Laura Steckman is the Program Officer at the US Air Force Office of Scientific Research (AFOSR). She manages the Trust & Influence program, a program that emphasizes the importance of research on trust in human-technology interaction and teaming.
Samuele Vinanzi is a Senior Lecturer in Robotics and Artificial Intelligence at Sheffield Hallam University (UK) and a senior member of the Smart Interactive Technologies (SIT) research laboratory. He earned his BSc and MSc in Computer Engineering from the University of Palermo (Italy) and his PhD in Computer Science from the University of Manchester (UK). Dr Vinanzi specializes in Cognitive Robotics: an interdisciplinary field that integrates robotics, artificial intelligence, cognitive science, and psychology to create robots that perceive, reason, and interact like humans. His research focuses on enabling social collaboration between humans and robots, with particular attention to topics such as emotional intelligence, intention reading, and artificial trust: a new paradigm in human-robot interaction, where robots are not only objects of trust but also active agents capable of assessing and placing trust in humans. He is the author of "In Robots We Trust", a recent book on trust relationships between humans and robots, published by Oxford University Press.
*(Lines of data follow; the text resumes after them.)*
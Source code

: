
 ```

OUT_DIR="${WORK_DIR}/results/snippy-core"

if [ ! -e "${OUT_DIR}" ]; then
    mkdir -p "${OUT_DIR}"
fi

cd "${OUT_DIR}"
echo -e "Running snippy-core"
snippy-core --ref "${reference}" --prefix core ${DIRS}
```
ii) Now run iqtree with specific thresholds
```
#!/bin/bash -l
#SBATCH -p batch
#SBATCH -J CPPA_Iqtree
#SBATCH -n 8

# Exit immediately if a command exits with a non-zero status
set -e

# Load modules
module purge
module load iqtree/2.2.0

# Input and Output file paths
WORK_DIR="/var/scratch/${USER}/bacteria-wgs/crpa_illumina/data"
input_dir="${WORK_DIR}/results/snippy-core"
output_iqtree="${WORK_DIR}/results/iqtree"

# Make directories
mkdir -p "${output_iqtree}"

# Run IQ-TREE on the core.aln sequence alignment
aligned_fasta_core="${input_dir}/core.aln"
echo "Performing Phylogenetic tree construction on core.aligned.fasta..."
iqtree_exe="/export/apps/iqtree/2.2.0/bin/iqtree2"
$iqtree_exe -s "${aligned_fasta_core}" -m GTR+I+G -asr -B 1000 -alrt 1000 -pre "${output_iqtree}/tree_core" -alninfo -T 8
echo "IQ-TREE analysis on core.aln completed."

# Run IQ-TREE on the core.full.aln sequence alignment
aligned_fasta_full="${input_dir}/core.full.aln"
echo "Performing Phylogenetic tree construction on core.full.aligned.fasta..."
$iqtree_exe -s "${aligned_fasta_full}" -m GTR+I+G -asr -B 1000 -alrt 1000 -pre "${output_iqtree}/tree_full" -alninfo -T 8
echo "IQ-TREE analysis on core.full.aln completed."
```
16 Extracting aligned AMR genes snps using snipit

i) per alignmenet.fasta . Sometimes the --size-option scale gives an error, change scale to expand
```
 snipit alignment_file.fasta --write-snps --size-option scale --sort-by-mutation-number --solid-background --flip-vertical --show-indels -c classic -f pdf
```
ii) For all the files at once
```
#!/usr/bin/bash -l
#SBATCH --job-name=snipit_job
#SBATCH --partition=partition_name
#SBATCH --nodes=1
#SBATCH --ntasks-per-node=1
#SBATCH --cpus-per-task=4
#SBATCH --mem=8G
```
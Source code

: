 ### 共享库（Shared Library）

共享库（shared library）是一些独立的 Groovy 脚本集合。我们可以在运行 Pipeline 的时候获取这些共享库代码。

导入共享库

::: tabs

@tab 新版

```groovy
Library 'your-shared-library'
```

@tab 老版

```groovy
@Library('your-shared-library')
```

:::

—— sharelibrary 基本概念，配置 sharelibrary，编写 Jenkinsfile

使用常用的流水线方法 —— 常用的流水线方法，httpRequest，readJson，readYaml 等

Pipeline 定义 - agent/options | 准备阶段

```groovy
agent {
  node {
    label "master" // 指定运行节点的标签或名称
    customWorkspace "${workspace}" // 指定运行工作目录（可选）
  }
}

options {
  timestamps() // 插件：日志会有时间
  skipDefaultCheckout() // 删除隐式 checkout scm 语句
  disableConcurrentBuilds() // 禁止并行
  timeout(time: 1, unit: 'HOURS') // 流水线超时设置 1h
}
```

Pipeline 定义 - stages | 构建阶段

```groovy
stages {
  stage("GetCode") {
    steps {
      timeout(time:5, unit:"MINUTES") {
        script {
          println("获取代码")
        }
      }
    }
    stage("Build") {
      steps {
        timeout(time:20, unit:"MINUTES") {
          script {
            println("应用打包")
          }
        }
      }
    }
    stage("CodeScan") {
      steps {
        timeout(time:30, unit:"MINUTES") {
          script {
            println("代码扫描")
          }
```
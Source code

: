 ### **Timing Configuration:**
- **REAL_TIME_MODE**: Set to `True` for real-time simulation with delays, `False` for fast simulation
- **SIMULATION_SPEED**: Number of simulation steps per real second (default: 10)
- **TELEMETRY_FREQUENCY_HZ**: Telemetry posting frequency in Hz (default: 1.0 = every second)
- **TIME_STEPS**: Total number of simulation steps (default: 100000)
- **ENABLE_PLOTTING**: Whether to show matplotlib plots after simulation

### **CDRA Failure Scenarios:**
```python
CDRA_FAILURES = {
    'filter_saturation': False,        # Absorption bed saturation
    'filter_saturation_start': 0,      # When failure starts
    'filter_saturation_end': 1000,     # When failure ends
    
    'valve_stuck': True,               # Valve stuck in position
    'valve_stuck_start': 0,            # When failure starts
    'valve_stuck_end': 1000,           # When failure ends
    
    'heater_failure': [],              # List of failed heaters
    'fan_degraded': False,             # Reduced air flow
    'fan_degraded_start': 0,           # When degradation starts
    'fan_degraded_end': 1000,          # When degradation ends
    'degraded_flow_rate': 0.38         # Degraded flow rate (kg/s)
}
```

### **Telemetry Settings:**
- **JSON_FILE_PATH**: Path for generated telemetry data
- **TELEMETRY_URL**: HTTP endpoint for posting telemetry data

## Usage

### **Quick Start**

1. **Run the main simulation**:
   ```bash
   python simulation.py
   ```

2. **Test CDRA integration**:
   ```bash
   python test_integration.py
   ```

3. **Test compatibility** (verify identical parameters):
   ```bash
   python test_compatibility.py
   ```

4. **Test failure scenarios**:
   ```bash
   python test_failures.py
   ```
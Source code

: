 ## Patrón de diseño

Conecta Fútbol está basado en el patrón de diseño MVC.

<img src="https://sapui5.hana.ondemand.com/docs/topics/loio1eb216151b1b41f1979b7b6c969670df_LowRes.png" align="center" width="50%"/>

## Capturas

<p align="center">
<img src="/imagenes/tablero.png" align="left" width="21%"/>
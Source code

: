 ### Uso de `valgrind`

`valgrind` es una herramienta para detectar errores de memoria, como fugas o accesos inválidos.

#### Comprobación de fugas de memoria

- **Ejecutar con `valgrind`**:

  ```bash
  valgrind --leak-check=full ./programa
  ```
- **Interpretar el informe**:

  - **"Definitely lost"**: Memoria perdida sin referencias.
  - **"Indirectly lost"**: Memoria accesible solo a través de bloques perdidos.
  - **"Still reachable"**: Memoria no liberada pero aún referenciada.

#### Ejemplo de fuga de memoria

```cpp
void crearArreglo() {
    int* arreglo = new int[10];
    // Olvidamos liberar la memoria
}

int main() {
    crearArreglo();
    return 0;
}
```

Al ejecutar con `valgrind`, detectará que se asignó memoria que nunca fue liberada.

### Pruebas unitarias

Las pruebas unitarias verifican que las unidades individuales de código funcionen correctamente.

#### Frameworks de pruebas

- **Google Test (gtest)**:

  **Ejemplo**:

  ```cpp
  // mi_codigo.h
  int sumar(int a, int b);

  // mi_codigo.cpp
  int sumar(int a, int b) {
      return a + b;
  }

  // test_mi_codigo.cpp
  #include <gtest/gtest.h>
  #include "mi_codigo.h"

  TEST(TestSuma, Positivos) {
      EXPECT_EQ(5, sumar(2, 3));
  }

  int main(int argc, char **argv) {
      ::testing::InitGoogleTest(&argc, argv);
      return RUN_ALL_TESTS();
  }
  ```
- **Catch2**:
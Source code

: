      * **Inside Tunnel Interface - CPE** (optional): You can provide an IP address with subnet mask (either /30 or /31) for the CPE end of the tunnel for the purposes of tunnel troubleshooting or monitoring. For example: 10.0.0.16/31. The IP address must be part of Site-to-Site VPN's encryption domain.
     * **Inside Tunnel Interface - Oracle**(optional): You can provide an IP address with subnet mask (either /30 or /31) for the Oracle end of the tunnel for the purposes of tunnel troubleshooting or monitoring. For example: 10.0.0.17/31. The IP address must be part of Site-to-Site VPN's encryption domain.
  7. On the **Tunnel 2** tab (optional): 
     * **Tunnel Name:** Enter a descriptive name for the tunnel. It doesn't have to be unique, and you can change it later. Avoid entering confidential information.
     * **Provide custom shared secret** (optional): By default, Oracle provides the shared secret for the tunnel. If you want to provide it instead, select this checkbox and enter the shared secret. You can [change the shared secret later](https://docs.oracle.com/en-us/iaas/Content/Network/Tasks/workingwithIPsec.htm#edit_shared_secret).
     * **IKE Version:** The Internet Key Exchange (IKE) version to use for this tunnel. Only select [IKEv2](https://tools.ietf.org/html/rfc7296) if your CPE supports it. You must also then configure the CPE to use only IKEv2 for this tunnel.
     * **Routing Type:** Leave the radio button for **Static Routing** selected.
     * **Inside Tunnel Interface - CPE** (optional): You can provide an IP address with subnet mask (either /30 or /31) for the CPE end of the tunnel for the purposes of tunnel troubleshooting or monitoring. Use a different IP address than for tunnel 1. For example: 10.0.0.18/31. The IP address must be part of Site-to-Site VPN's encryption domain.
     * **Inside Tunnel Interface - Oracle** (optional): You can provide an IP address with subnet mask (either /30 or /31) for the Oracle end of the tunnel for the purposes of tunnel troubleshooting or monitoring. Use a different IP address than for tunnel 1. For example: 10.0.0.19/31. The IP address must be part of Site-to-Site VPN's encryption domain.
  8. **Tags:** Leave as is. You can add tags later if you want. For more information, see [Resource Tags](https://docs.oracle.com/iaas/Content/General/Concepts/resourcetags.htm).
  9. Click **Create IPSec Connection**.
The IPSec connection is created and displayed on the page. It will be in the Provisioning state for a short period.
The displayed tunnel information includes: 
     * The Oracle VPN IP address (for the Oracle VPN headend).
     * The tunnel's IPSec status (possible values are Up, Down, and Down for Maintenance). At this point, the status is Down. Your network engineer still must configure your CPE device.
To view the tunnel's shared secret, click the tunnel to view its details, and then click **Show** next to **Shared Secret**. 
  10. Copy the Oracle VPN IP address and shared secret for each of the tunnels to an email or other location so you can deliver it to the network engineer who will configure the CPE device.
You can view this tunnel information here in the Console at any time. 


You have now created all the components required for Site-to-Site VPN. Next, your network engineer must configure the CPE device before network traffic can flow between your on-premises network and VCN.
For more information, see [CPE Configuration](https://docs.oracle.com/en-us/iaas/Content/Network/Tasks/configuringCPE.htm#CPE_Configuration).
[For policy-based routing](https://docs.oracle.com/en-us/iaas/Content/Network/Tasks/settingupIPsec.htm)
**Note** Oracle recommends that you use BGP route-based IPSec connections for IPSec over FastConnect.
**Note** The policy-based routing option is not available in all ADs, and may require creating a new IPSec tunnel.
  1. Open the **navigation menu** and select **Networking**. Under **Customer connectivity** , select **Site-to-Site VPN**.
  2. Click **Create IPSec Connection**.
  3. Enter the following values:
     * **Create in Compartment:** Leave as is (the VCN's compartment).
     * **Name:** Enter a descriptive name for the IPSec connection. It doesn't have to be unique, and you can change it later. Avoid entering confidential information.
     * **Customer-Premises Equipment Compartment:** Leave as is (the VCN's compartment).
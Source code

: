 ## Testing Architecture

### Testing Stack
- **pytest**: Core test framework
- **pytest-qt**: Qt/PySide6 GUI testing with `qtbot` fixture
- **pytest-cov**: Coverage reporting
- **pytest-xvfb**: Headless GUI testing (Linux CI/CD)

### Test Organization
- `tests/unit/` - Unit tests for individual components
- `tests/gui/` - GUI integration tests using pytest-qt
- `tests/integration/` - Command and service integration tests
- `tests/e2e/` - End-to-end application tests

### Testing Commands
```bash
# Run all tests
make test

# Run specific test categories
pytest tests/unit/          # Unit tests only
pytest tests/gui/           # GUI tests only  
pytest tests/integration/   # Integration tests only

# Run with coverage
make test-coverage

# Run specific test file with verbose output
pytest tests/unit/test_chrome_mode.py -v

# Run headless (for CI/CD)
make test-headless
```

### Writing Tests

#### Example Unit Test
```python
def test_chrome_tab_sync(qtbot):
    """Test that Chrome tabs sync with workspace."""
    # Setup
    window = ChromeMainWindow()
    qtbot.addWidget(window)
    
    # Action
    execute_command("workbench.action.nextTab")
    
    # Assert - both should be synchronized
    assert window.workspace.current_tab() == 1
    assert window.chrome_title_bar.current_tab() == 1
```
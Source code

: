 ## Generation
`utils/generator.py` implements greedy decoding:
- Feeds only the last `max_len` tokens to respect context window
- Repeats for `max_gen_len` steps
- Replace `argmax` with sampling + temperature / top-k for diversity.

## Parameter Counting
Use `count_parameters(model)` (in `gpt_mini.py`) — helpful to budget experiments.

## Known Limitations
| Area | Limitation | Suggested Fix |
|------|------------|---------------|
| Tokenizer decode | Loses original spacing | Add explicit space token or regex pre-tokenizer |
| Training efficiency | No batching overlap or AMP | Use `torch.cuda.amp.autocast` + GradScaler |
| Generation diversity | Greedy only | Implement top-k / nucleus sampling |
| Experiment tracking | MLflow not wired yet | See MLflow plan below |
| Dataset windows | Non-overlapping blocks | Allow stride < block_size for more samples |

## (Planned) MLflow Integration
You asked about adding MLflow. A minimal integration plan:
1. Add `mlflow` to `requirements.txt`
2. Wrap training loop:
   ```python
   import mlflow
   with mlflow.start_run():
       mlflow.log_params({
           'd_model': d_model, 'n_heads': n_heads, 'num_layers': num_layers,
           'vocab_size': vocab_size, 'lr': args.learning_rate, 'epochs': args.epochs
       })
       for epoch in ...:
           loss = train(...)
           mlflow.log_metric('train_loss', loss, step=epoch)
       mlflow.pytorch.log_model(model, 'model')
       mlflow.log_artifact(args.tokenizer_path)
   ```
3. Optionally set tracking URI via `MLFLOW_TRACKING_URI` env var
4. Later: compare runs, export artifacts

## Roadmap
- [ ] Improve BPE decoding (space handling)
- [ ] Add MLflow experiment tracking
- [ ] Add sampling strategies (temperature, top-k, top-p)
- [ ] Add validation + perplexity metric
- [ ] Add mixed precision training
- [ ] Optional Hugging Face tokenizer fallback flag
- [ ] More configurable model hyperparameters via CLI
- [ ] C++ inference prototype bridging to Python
Boyoung Kim is a Research Professor at George Mason University Korea’s Center for Security Policy Studies-Korea. As a social and cognitive psychologist, she studies how humans perceive and interact with AI and social robots in morally and socially significant contexts. Her recent work explores how robots provide moral advice, communicate norms, and shape compliance; how public trust in AI is influenced by policy framings; and how the concept of robots’ agency can be theorized and assessed. She also investigates how trust in human-machine teams is built, calibrated, and sometimes broken in high-stakes settings.
Nandini Iyer is the Program Officer at US Air Force Office of Scientific Research (AFOSR). Her research interests lie in optimizing human performance using AI and HCI. These systems that integrate AI with HCI to provide decision support must be designed to be trustworthy and explainable in order for it to be adopted within user communities.